Tell how many lines in the data hold "mesmo", giving that figure alone.

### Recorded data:
========================================
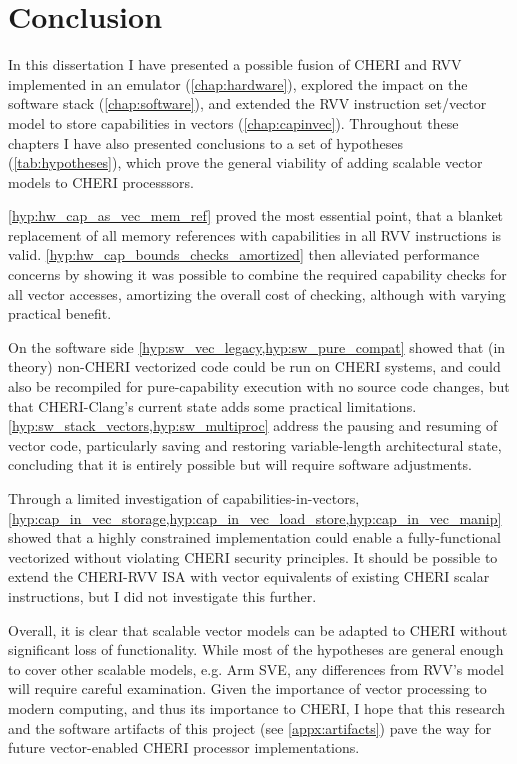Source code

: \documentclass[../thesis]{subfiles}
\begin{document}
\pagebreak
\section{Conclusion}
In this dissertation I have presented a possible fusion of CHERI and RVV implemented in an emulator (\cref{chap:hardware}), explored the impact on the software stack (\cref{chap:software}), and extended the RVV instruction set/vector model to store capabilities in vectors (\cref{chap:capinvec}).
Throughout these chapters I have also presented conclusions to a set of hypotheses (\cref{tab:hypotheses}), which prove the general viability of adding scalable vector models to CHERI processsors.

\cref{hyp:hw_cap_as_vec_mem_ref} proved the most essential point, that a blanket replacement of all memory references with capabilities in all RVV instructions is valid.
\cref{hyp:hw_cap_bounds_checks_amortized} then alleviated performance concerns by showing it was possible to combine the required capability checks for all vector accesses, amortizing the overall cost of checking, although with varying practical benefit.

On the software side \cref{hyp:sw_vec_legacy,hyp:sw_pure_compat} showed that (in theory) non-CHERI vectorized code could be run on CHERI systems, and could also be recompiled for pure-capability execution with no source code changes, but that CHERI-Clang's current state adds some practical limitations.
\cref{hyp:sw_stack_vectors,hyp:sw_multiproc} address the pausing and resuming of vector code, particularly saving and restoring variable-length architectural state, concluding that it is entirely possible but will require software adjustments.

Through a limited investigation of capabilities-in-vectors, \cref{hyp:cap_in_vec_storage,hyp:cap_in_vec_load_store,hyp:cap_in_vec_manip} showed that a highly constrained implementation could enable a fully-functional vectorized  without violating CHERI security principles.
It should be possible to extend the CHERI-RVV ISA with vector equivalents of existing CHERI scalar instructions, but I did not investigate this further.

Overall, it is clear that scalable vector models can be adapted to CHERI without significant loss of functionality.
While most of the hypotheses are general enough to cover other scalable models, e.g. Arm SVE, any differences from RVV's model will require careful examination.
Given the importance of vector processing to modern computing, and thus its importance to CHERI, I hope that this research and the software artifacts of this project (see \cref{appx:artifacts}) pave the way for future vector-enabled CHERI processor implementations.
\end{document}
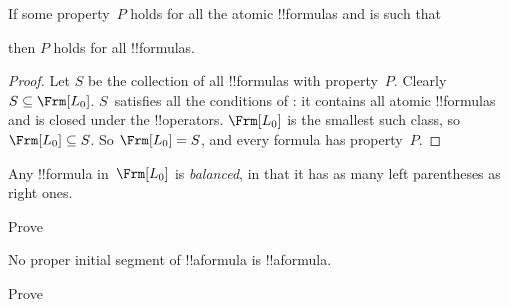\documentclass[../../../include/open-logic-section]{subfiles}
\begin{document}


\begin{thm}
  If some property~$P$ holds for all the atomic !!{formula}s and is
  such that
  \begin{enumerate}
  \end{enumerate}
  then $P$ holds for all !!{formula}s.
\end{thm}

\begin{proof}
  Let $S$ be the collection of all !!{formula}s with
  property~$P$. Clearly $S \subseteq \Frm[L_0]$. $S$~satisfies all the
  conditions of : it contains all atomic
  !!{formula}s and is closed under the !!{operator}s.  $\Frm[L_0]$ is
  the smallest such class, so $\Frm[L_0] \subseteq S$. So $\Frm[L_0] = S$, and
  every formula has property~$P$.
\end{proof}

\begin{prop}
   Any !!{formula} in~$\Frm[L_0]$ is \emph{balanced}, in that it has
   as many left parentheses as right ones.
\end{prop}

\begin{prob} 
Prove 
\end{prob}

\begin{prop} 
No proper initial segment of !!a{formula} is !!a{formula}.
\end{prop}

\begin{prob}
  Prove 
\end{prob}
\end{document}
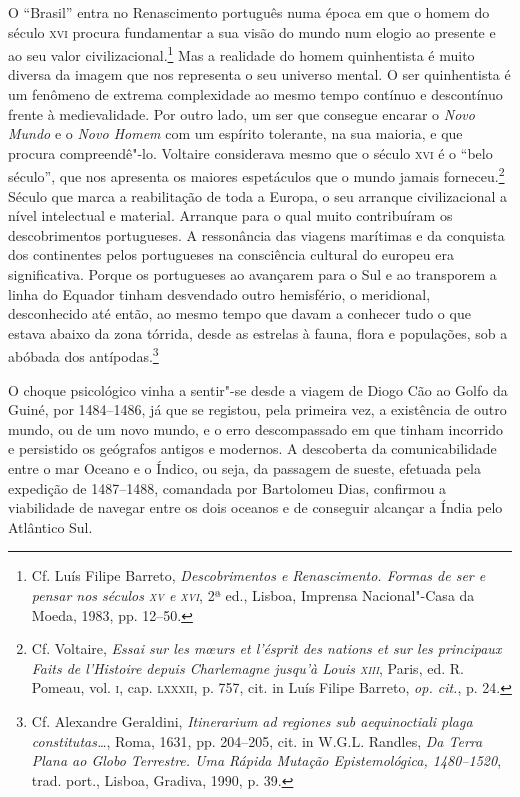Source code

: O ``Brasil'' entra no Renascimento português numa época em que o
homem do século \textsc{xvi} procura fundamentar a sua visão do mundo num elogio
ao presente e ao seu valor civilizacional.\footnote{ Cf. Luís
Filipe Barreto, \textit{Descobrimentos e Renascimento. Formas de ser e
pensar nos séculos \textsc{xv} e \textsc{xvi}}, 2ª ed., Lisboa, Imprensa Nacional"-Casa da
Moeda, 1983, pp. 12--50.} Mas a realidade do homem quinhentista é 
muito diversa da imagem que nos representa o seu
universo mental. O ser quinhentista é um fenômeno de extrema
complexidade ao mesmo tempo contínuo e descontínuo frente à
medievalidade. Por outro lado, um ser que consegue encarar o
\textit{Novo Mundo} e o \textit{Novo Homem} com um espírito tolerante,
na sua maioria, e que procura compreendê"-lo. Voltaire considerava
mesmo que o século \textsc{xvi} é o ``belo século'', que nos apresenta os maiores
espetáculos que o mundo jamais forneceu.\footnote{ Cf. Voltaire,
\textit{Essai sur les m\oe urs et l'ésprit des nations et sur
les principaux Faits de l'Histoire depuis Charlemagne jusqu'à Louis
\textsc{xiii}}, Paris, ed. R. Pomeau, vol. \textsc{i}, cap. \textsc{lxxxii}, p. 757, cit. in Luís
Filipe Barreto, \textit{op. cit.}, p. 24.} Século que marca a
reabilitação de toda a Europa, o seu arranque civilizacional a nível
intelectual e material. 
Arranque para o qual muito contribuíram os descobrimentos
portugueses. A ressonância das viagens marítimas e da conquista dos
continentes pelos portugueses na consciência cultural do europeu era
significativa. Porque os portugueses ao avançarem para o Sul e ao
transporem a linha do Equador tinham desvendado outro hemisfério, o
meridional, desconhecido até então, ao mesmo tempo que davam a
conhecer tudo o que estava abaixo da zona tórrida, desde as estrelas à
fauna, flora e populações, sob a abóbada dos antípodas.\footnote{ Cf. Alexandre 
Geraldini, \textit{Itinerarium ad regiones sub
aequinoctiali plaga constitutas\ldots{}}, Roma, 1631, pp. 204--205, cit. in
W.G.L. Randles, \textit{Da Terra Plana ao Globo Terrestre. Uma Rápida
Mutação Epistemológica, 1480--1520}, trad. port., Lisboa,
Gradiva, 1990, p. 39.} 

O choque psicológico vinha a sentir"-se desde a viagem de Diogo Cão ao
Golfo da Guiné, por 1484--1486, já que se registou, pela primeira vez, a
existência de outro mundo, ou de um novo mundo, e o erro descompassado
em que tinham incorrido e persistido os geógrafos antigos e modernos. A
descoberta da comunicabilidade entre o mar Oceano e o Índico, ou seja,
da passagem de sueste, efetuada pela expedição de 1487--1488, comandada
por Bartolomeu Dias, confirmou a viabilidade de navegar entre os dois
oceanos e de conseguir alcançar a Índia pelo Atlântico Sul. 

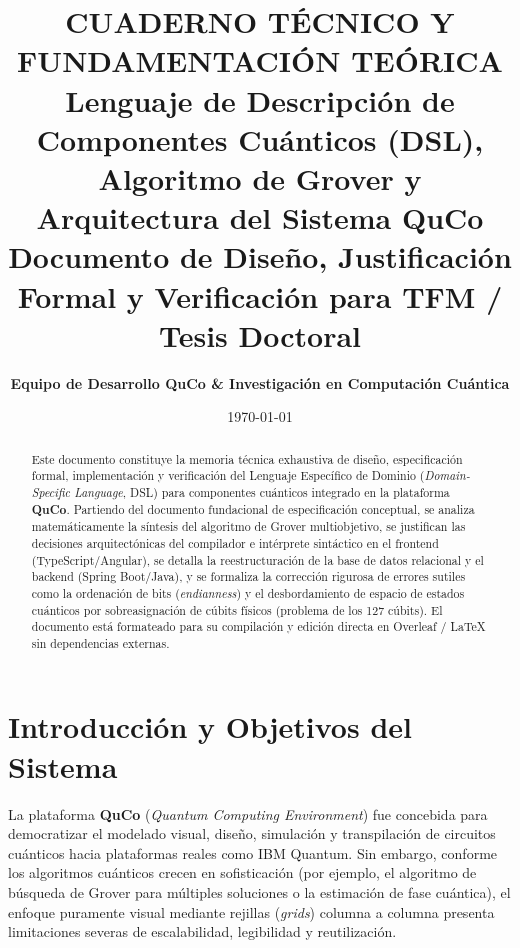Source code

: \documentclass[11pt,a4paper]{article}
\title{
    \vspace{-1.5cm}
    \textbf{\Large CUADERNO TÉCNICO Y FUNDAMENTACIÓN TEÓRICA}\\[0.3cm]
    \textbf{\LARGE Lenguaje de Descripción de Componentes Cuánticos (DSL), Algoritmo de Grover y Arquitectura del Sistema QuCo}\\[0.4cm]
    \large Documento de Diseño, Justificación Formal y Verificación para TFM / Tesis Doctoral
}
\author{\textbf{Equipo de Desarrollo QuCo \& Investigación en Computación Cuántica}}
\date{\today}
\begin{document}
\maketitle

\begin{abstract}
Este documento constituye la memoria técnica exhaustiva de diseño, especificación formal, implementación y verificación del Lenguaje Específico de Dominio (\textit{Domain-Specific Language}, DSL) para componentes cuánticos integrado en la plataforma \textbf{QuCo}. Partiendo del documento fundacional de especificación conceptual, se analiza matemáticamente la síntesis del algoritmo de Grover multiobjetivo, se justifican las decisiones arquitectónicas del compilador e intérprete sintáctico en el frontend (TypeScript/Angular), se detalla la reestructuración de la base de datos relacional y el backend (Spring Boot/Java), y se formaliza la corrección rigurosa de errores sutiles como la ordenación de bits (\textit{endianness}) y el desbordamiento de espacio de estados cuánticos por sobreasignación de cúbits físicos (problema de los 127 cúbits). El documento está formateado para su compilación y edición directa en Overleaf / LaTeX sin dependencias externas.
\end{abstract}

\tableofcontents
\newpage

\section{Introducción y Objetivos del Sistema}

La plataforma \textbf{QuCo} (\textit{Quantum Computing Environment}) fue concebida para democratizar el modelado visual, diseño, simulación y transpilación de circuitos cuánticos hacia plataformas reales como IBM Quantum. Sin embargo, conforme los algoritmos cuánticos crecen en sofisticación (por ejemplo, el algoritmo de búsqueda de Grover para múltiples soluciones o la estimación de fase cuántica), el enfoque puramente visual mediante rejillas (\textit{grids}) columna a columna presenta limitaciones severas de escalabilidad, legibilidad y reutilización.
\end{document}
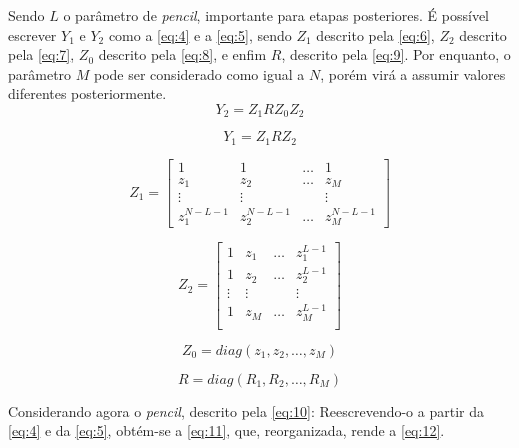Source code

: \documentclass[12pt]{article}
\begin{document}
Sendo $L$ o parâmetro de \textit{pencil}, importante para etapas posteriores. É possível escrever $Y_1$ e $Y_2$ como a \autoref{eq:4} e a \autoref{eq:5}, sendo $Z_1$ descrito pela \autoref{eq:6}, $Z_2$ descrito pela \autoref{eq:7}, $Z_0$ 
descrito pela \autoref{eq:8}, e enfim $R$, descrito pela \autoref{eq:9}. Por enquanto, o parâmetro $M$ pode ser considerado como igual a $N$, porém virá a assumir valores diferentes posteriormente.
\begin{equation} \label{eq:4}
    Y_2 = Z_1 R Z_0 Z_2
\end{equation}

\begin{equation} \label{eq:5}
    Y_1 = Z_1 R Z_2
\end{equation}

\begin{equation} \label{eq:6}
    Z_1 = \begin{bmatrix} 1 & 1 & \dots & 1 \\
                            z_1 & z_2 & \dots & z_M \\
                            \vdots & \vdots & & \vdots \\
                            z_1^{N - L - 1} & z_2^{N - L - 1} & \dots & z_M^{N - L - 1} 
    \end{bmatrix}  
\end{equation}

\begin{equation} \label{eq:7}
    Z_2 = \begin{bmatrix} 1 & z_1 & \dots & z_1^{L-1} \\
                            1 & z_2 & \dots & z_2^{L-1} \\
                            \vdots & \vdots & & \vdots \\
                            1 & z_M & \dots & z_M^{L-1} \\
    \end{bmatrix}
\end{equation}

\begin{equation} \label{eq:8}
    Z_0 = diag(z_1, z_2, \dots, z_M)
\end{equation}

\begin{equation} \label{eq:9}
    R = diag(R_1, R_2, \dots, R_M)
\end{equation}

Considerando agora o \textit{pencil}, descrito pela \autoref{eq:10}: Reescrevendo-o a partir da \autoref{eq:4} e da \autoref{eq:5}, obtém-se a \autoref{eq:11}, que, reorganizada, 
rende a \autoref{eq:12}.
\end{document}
========================================
### Expected answer:
3